My question is whether I have gone too far in freeing the constraints - have I over-fit the models by freeing the loadings/thresholds? Even though this improved fit, model fit was good with them all constrained. I guess I'm concern that I'm relying too much on chi-square estimates, which I believe may find small differences significant with larger sample sizes. My sample size is approximately 800. I am aware that there have been recommendations in the literature of using changes in RMSEA and CFI (Chen 2007), but these guidelines were not developed for categorical models/WLSMV estimation. In reading through the discussion board, I also understand that BIC is not an option with WLSMV. Thoughts?
Overfitting may occur due to chi-square sensitivity when n is large. You can see how much key parameters such as the factor mean difference over time is affected by freeing more measurement parameters. If chi-square drops significantly without such a key parameter changing in substantively meaningful ways you have demonstrated over-sensitivity.
JPower posted on Thursday, November 26, 2015 - 8:30 am
In terms of measurement invariance testing specifically, does this apply to DIFFTEST results as well? I am very concerned about concluding that the loadings and thresholds can' be constrained across time based on DIFFTEST results, when the model fit was already quite good to begin with. Are there any guidelines as to how much loadings or thresholds would need to change for it to be meaningful? Thanks!
Q2. No, but I recommend the sensitivity approach I mentioned. And note that good fit by e.g. CFI doesn't always protect you from important misfit that chi-square can detect.

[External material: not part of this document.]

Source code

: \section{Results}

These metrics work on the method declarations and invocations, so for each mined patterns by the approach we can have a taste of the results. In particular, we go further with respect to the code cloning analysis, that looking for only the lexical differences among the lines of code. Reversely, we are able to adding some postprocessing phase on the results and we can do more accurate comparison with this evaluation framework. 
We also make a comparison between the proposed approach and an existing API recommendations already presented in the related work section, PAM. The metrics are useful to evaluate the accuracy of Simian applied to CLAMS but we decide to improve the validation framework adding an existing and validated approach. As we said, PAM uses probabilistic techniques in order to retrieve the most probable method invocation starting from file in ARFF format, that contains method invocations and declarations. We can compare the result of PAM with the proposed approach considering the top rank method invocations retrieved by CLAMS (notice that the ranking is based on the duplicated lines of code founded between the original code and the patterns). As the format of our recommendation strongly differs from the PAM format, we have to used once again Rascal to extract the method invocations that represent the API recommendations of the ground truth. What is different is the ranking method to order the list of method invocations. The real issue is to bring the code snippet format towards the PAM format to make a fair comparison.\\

Louise Black posted on Thursday, December 20, 2018 - 7:49 am
We are conducting invariance testing in a very large sample (> 13,000 longitudinal, > 30,000 group). We are using WLSMV since we have ordinal items and so plan to rely on difftest rather than CFI given that the chi-square is not comparable in the same way as for ML.
1. In relation to mean differences and overfitting (discussed above), would this be just for the second time point/group (since the mean would be fixed@0 in the first time point/group for identification)? 2. Would a difference in mean level of .011 upon freeing an item’s loadings and threshold parameters be indicative of overfitting/is there a threshold for this? 3. Given our sample size, we are considering using a random subsample to overcome oversensitivity- do you think this is a reasonable approach? Many thanks in advance!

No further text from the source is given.